_Data:_
----

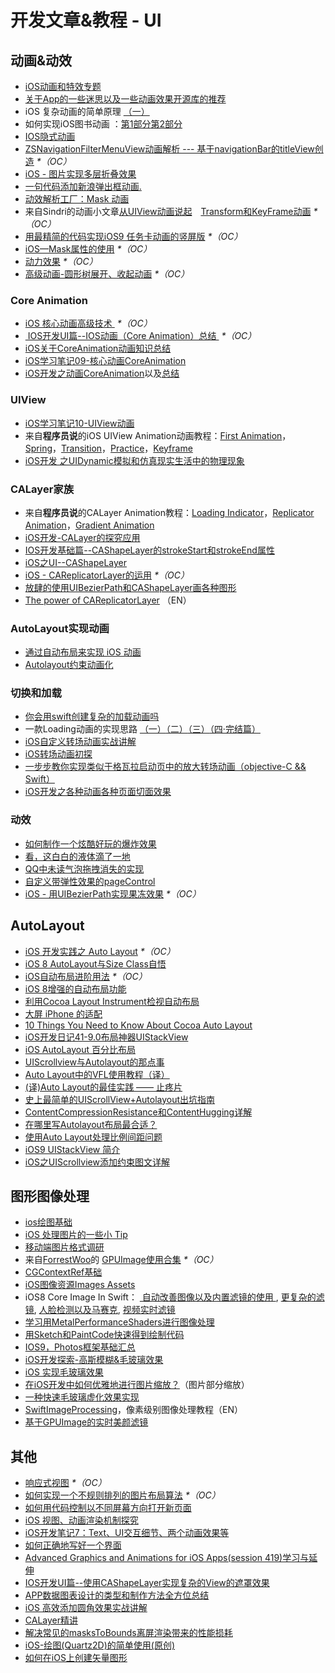 # 开发文章&教程 - UI
## 动画&动效
- [iOS动画和特效专题][1]
- [关于App的一些迷思以及一些动画效果开源库的推荐][2]
- iOS 复杂动画的简单原理 [（一）][3]
- 如何实现iOS图书动画 ：[第1部分][4][第2部分][5]
- [IOS隐式动画][6]
- [ZSNavigationFilterMenuView动画解析 --- 基于navigationBar的titleView创造][7] _\*（OC）_
- [iOS - 图片实现多层折叠效果][8]
- [一句代码添加新浪弹出框动画.][9]
- [动效解析工厂：Mask 动画][10]
- 来自Sindri的动画小文章[从UIView动画说起][11]　[Transform和KeyFrame动画][12] _\*（OC）_
- [用最精简的代码实现iOS9 任务卡动画的竖屏版][13] _\*（OC）_
- [iOS—Mask属性的使用][14] _\*（OC）_
- [动力效果][15] _\*（OC）_
- [高级动画-圆形树展开、收起动画][16] _\*（OC）_

### Core Animation
- [iOS 核心动画高级技术 ][17] _\*（OC）_
- [ IOS开发UI篇--IOS动画（Core Animation）总结 ][18] _\*（OC）_
- [iOS关于CoreAnimation动画知识总结][19]
- [iOS学习笔记09-核心动画CoreAnimation][20]
- [iOS开发之动画CoreAnimation][21]以及[总结][22]

### UIView
- [iOS学习笔记10-UIView动画][23]
- 来自**程序员说**的iOS UIView Animation动画教程：[First Animation][24]，[Spring][25]，[Transition][26]，[Practice][27]，[Keyframe][28]
- [iOS开发 之UIDynamic模拟和仿真现实生活中的物理现象][29]

### CALayer家族
- 来自**程序员说**的CALayer Animation教程：[Loading Indicator][30]，[Replicator Animation][31]，[Gradient Animation][32]
- [iOS开发-CALayer的探究应用][33]
- [IOS开发基础篇--CAShapeLayer的strokeStart和strokeEnd属性][34]
- [iOS之UI--CAShapeLayer][35]
- [iOS - CAReplicatorLayer的运用][36] _\*（OC）_
 - [放肆的使用UIBezierPath和CAShapeLayer画各种图形][37]
- [The power of CAReplicatorLayer][38] （EN）

### AutoLayout实现动画
- [通过自动布局来实现 iOS 动画][39]
- [Autolayout约束动画化][40]

### 切换和加载
- [你会用swift创建复杂的加载动画吗][41]
- 一款Loading动画的实现思路 [（一）][42][（二）][43][（三）][44][（四·完结篇）][45]
- [iOS自定义转场动画实战讲解][46]
- [iOS转场动画初探][47]
- [一步步教你实现类似于格瓦拉启动页中的放大转场动画（objective-C && Swift）][48]
- [iOS开发之各种动画各种页面切面效果][49]

### 动效
- [如何制作一个炫酷好玩的爆炸效果][50]
- [看，这白白的液体滴了一地][51]
- [QQ中未读气泡拖拽消失的实现][52]
- [自定义带弹性效果的pageControl][53]
- [iOS - 用UIBezierPath实现果冻效果][54] _\*（OC）_

## AutoLayout
- [iOS 开发实践之 Auto Layout][55] _\*（OC）_
- [iOS 8 AutoLayout与Size Class自悟][56]
- [iOS自动布局进阶用法][57] _\*（OC）_
- [iOS 8增强的自动布局功能][58]
- [利用Cocoa Layout Instrument检视自动布局][59]
- [大屏 iPhone 的适配][60]
- [10 Things You Need to Know About Cocoa Auto Layout][61]
- [iOS开发日记41-9.0布局神器UIStackView][62]
- [iOS AutoLayout 百分比布局][63]
- [UIScrollview与Autolayout的那点事][64]
- [Auto Layout中的VFL使用教程（译）][65]
- [(译)Auto Layout的最佳实践 —— 止疼片][66]
- [史上最简单的UIScrollView+Autolayout出坑指南][67]
- [ContentCompressionResistance和ContentHugging详解][68]
- [在哪里写Autolayout布局最合适？][69]
- [使用Auto Layout处理比例间距问题][70]
- [iOS9 UIStackView 简介][71]
- [iOS之UIScrollview添加约束图文详解][72]

## 图形图像处理
- [ios绘图基础][73]
- [iOS 处理图片的一些小 Tip][74]
- [移动端图片格式调研][75]
- 来自[ForrestWoo][76]的 [GPUImage使用合集][77] _\*（OC）_ 
- [CGContextRef基础][78]
- [iOS图像资源Images Assets][79]
- iOS8 Core Image In Swift： [ 自动改善图像以及内置滤镜的使用 ][80], [更复杂的滤镜][81], [人脸检测以及马赛克][82], [视频实时滤镜][83]
- [学习用MetalPerformanceShaders进行图像处理][84]
- [用Sketch和PaintCode快速得到绘制代码][85]
- [IOS9，Photos框架基础汇总][86]
- [iOS开发探索-高斯模糊&毛玻璃效果][87]
- [iOS 实现毛玻璃效果][88]
- [在iOS开发中如何优雅地进行图片缩放？][89]（图片部分缩放）
- [一种快速毛玻璃虚化效果实现][90]
- [SwiftImageProcessing][91]，像素级别图像处理教程（EN）
- [基于GPUImage的实时美颜滤镜][92]

## 其他
- [响应式视图][93] _\*（OC）_
- [如何实现一个不规则排列的图片布局算法][94] _\*（OC）_
- [如何用代码控制以不同屏幕方向打开新页面][95]
- [iOS 视图、动画渲染机制探究][96]
- [iOS开发笔记7：Text、UI交互细节、两个动画效果等][97]
- [如何正确地写好一个界面][98]
- [Advanced Graphics and Animations for iOS Apps(session 419)学习与延伸][99]
- [IOS开发UI篇--使用CAShapeLayer实现复杂的View的遮罩效果][100]
- [APP数据图表设计的类型和制作方法全方位总结][101]
- [iOS 高效添加圆角效果实战讲解][102]
- [CALayer精讲][103]
- [解决常见的masksToBounds离屏渲染带来的性能损耗][104]
- [iOS-绘图(Quartz2D)的简单使用(原创)][105]
- [如何在iOS上创建矢量图形][106]


[1]:	http://liuyanwei.jumppo.com/2015/10/29/iOS-animation-0.html
[2]:	http://www.jianshu.com/p/69449e6bdc14 "关于App的一些迷思以及一些动画效果开源库的推荐"
[3]:	http://www.jianshu.com/p/909ffa37dffa "iOS 复杂动画的简单原理（一）"
[4]:	http://www.devtf.cn/?p=1127 "如何实现iOS图书动画:第1部分"
[5]:	http://www.devtf.cn/?p=1129 "如何实现iOS图书动画-第2部分"
[6]:	http://www.goofyy.com/blog/ios%E9%9A%90%E5%BC%8F%E5%8A%A8%E7%94%BB/ "IOS隐式动画"
[7]:	http://www.jianshu.com/p/50f66a1136de "ZSNavigationFilterMenuView动画解析 --- 基于navigationBar的titleView创造"
[8]:	http://www.jianshu.com/p/4b26a1f641a3 "iOS - 图片实现多层折叠效果"
[9]:	http://bihongbo.com/2015/08/19/sinaAnimation/ "一句代码添加新浪弹出框动画."
[10]:	http://www.jianshu.com/p/3c925a1609f8 "动效解析工厂：Mask 动画"
[11]:	http://www.jianshu.com/p/6e326068edeb "动画篇-从UIView动画说起"
[12]:	http://www.jianshu.com/p/a071bba99a1b "动画篇-Transform和KeyFrame动画"
[13]:	http://iosxxx.com/blog/2016-02-25-%E7%94%A8%E6%9C%80%E7%B2%BE%E7%AE%80%E7%9A%84%E5%AE%9E%E7%8E%B0iOS9-%E4%BB%BB%E5%8A%A1%E5%8D%A1%E5%8A%A8%E7%94%BB%E7%9A%84%E7%AB%96%E5%B1%8F%E7%89%88.html "用最精简的代码实现iOS9 任务卡动画的竖屏版"
[14]:	http://www.cnblogs.com/gardenLee/p/5371377.html "iOS—Mask属性的使用"
[15]:	http://www.cnblogs.com/chengy134/p/5391214.html "动力效果"
[16]:	http://www.henishuo.com/coreanimation-tree-circle-expend/ "高级动画-圆形树展开、收起动画"
[17]:	http://wiki.jikexueyuan.com/project/ios-core-animation/
[18]:	http://blog.csdn.net/yixiangboy/article/details/47016829 "IOS开发UI篇--IOS动画（Core Animation）总结"
[19]:	http://www.cnblogs.com/wujy/p/5203995.html "iOS关于CoreAnimation动画知识总结"
[20]:	http://www.cnblogs.com/liutingIOS/p/5368536.html "iOS学习笔记09-核心动画CoreAnimation"
[21]:	http://blog.treney.com/index.php/archives/CoreAnimation2.html "iOS开发之动画CoreAnimation 总结"
[22]:	http://blog.treney.com/index.php/archives/CoreAnimation2.html "iOS开发之动画CoreAnimation 总结"
[23]:	http://www.cnblogs.com/liutingIOS/p/5368799.html "iOS学习笔记10-UIView动画"
[24]:	http://www.devtalking.com/articles/uiview-first-animation/ "iOS UIView Animation - First Animation"
[25]:	http://www.devtalking.com/articles/uiview-spring-animation/ "iOS UIView Animation - Spring"
[26]:	http://www.devtalking.com/articles/uiview-transition-animation/ "iOS UIView Animation - Transition"
[27]:	http://www.devtalking.com/articles/uiview-animation-practice/ "iOS UIView Animation - Practice"
[28]:	http://www.devtalking.com/articles/uiview-keyframe-animation/ "iOS UIView Animation - Keyframe"
[29]:	http://blog.treney.com/index.php/archives/UIDynamic.html "iOS开发 之UIDynamic模拟和仿真现实生活中的物理现象"
[30]:	http://www.devtalking.com/articles/calayer-animation-loading-lndicator/ "CALayer Animation - Loading Indicator"
[31]:	http://www.devtalking.com/articles/calayer-animation-replicator-animation/ "CALayer Animation - Replicator Animation"
[32]:	http://www.devtalking.com/articles/calayer-animation-gradient-animation/ "CALayer Animation - Gradient Animation"
[33]:	http://www.jianshu.com/p/76a23aca1c5b "iOS开发-CALayer的探究应用"
[34]:	http://blog.csdn.net/yixiangboy/article/details/50662704 "IOS开发基础篇--CAShapeLayer的strokeStart和strokeEnd属性"
[35]:	http://www.cnblogs.com/goodboy-heyang/p/5185575.html "iOS之UI--CAShapeLayer"
[36]:	http://www.jianshu.com/p/a927157ac62a "iOS - CAReplicatorLayer的运用"
[37]:	http://www.jianshu.com/p/c5cbb5e05075 "放肆的使用UIBezierPath和CAShapeLayer画各种图形"
[38]:	http://iostuts.io/2015/10/04/the-power-of-careplicatorlayer/
[39]:	https://realm.io/cn/news/gotocph-marin-todorov-auto-layout-animations-ios/ "通过自动布局来实现 iOS 动画"
[40]:	http://www.cocoachina.com/ios/20160331/15841.html
[41]:	http://www.cocoachina.com/swift/20150906/13327.html
[42]:	http://www.jianshu.com/p/1c6a2de68753 "一款Loading动画的实现思路（一）"
[43]:	http://www.jianshu.com/p/0dac1208a7ad "一款Loading动画的实现思路（二）"
[44]:	http://www.jianshu.com/p/56448d3d3596 "一款Loading动画的实现思路（三）"
[45]:	http://www.jianshu.com/p/41f277682c91 "一款Loading动画的实现思路（四·完结篇）"
[46]:	http://www.jianshu.com/p/ea0132738057 "iOS自定义转场动画实战讲解"
[47]:	http://www.cnblogs.com/hxwj/p/5069806.html "iOS转场动画初探"
[48]:	http://www.jianshu.com/p/8c29fce5a994 "一步步教你实现类似于格瓦拉启动页中的放大转场动画（objective-C && Swift）"
[49]:	http://www.cnblogs.com/shouce/p/5376975.html "iOS开发之各种动画各种页面切面效果"
[50]:	http://xxycode.com/ru-he-zhi-zuo-ge-xuan-ku-hao-wan-de-bao-zha-xiao-guo-2/
[51]:	http://pandara.xyz/2015/11/24/ios_water_drop/ "看，这白白的液体滴了一地"
[52]:	http://www.cnblogs.com/CyanStone/p/5111178.html "QQ中未读气泡拖拽消失的实现（参照一位年轻牛B的博主的思路自己实现了一下）"
[53]:	http://www.cnblogs.com/CyanStone/p/5123759.html "自定义带弹性效果的pageControl"
[54]:	http://www.jianshu.com/p/21db20189c40 "iOS - 用UIBezierPath实现果冻效果"
[55]:	http://xuexuefeng.com/autolayout/
[56]:	http://www.hmttommy.com/2014/12/05/AutoLayout/
[57]:	http://www.cnblogs.com/dsxniubility/p/4266581.html
[58]:	http://mp.weixin.qq.com/s?__biz=MjM5OTM0MzIwMQ==&mid=206448996&idx=3&sn=895663ec96a8469820b54b6536975340#rd
[59]:	http://www.cocoachina.com/ios/20151105/13927.html
[60]:	http://blog.ibireme.com/2014/09/16/adapted_to_iphone6/ "大屏 iPhone 的适配"
[61]:	http://southpeak.github.io/blog/2015/08/31/translate-10-things-you-need-to-know-about-cocoa-auto-layout/
[62]:	http://www.cnblogs.com/Twisted-Fate/p/4923326.html "iOS开发日记41-9.0布局神器UIStackView"
[63]:	http://liumh.com/2015/09/27/ios-autolayout-multiplier/ "iOS AutoLayout 百分比布局"
[64]:	http://adad184.com/2015/12/01/scrollview-under-autolayout/ "UIScrollview与Autolayout的那点事"
[65]:	http://mmmmmax.wang/2015/12/11/Auto-Layout-Visual-Format-Language-Tutorial/ "Auto Layout中的VFL使用教程（译）"
[66]:	http://www.calios.gq/2015/12/14/%EF%BC%BB%E8%AF%91%EF%BC%BDAuto-Layout%E7%9A%84%E6%9C%80%E4%BD%B3%E5%AE%9E%E8%B7%B5-%E2%80%94%E2%80%94-%E6%AD%A2%E7%96%BC%E7%89%87/ "［译］Auto Layout的最佳实践 —— 止疼片"
[67]:	http://bestswifter.com/blog/2015/12/21/shi-shang-zui-jian-dan-de-uiscrollview-plus-autolayoutchu-keng-zhi-nan/ "史上最简单的UIScrollView+Autolayout出坑指南"
[68]:	http://summertreee.github.io/blog/2015/12/13/contentcompressionresistancehe-contenthuggingxiang-jie/ "ContentCompressionResistance和ContentHugging详解"
[69]:	http://reviewcode.cn/article.html?reviewId=14
[70]:	http://www.cocoachina.com/ios/20160322/15725.html
[71]:	http://swift.gg/2016/03/31/ios9-uistackview-guide-swift/ "iOS9 UIStackView 简介"
[72]:	http://www.jianshu.com/p/e4a12061776d "iOS之UIScrollview添加约束图文详解"
[73]:	http://liuyanwei.jumppo.com/2015/07/25/ios-draw-base.html
[74]:	http://blog.ibireme.com/2015/11/02/ios_image_tips/ "iOS 处理图片的一些小 Tip"
[75]:	http://blog.ibireme.com/2015/11/02/mobile_image_benchmark/
[76]:	http://www.cnblogs.com/salam/ "ForrestWoo"
[77]:	http://www.cnblogs.com/salam/tag/GPUImage/
[78]:	https://mp.weixin.qq.com/s?__biz=MzAwMjYwMTAwNw==&mid=402342027&idx=1&sn=ba413699626cf1880e33f10a183a343c&scene=1&srcid=1130XiEHdiK5oNxdxzzL7CD7&key=ff7411024a07f3eb866bf44c61ee35e19fa0fb581392747ff93ab9adcc0007fb6f5d843d1fe8cf93ac2be933ed3575de&ascene=0&uin=MjY5MzMxNTMwMQ==
[79]:	http://www.cnblogs.com/jgCho/p/5089009.html "iOS图像资源Images Assets"
[80]:	http://blog.csdn.net/zhangao0086/article/details/39012231 "自动改善图像以及内置滤镜的使用"
[81]:	http://blog.csdn.net/zhangao0086/article/details/39120331 "iOS8 Core Image In Swift：更复杂的滤镜"
[82]:	http://blog.csdn.net/zhangao0086/article/details/39253707 "iOS8 Core Image In Swift：人脸检测以及马赛克"
[83]:	http://blog.csdn.net/zhangao0086/article/details/39433519 "iOS8 Core Image In Swift：视频实时滤镜"
[84]:	http://www.jianshu.com/p/b1f242cfe9ee "学习用MetalPerformanceShaders进行图像处理"
[85]:	http://www.jianshu.com/p/d01110c80495 "用Sketch和PaintCode快速得到绘制代码"
[86]:	http://ms.csdn.net/geek/56031
[87]:	http://www.jianshu.com/p/6dd0eab888a6 "iOS开发探索-高斯模糊&毛玻璃效果"
[88]:	http://www.cnblogs.com/arvin-sir/p/5131358.html "iOS 实现毛玻璃效果"
[89]:	http://www.jianshu.com/p/af2d471f7b9c "在iOS开发中如何优雅地进行图片缩放？"
[90]:	http://wingjay.com/2016/03/12/%E4%B8%80%E7%A7%8D%E5%BF%AB%E9%80%9F%E6%AF%9B%E7%8E%BB%E7%92%83%E8%99%9A%E5%8C%96%E6%95%88%E6%9E%9C%E5%AE%9E%E7%8E%B0/
[91]:	https://github.com/skyfe79/SwiftImageProcessing "SwiftImageProcessing"
[92]:	http://www.jianshu.com/p/945fc806a9b4 "基于GPUImage的实时美颜滤镜"
[93]:	http://objccn.io/issue-22-5/
[94]:	http://kittenyang.com/layout-algorithm
[95]:	https://lvwenhan.com/ios/458.html
[96]:	http://segmentfault.com/a/1190000004164291 "iOS 视图、动画渲染机制探究"
[97]:	http://www.cnblogs.com/colinhou/p/5062502.html "iOS开发笔记7：Text、UI交互细节、两个动画效果等"
[98]:	http://oncenote.com/2015/12/08/How-to-build-UI/ "如何正确地写好一个界面"
[99]:	https://github.com/100mango/zen/blob/master/WWDC%E5%BF%83%E5%BE%97%EF%BC%9AAdvanced%20Graphics%20and%20Animations%20for%20iOS%20Apps/Advanced%20Graphics%20and%20Animations%20for%20iOS%20Apps.md
[100]:	http://blog.csdn.net/yixiangboy/article/details/50485250 "IOS开发UI篇--使用CAShapeLayer实现复杂的View的遮罩效果"
[101]:	http://www.uisdc.com/app-chart-design-summary "APP数据图表设计的类型和制作方法全方位总结"
[102]:	http://www.jianshu.com/p/f970872fdc22 "iOS 高效添加圆角效果实战讲解"
[103]:	http://www.henishuo.com/calayer-learning/
[104]:	http://zyden.vicp.cc/zycornerradius/
[105]:	http://www.cnblogs.com/start-ios/p/5293564.html "iOS-绘图(Quartz2D)的简单使用(原创)"
[106]:	http://www.cocoachina.com/ios/20160330/15826.html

----

_Directions for this task:_ Return exactly the lines above from the line that has "- [看，这白白的液体滴了一地][51]" through the line that has "- [移动端图片格式调研][75]", inclusive, and nothing else.

_Task solution:_
- [看，这白白的液体滴了一地][51]
- [QQ中未读气泡拖拽消失的实现][52]
- [自定义带弹性效果的pageControl][53]
- [iOS - 用UIBezierPath实现果冻效果][54] _\*（OC）_

## AutoLayout
- [iOS 开发实践之 Auto Layout][55] _\*（OC）_
- [iOS 8 AutoLayout与Size Class自悟][56]
- [iOS自动布局进阶用法][57] _\*（OC）_
- [iOS 8增强的自动布局功能][58]
- [利用Cocoa Layout Instrument检视自动布局][59]
- [大屏 iPhone 的适配][60]
- [10 Things You Need to Know About Cocoa Auto Layout][61]
- [iOS开发日记41-9.0布局神器UIStackView][62]
- [iOS AutoLayout 百分比布局][63]
- [UIScrollview与Autolayout的那点事][64]
- [Auto Layout中的VFL使用教程（译）][65]
- [(译)Auto Layout的最佳实践 —— 止疼片][66]
- [史上最简单的UIScrollView+Autolayout出坑指南][67]
- [ContentCompressionResistance和ContentHugging详解][68]
- [在哪里写Autolayout布局最合适？][69]
- [使用Auto Layout处理比例间距问题][70]
- [iOS9 UIStackView 简介][71]
- [iOS之UIScrollview添加约束图文详解][72]

## 图形图像处理
- [ios绘图基础][73]
- [iOS 处理图片的一些小 Tip][74]
- [移动端图片格式调研][75]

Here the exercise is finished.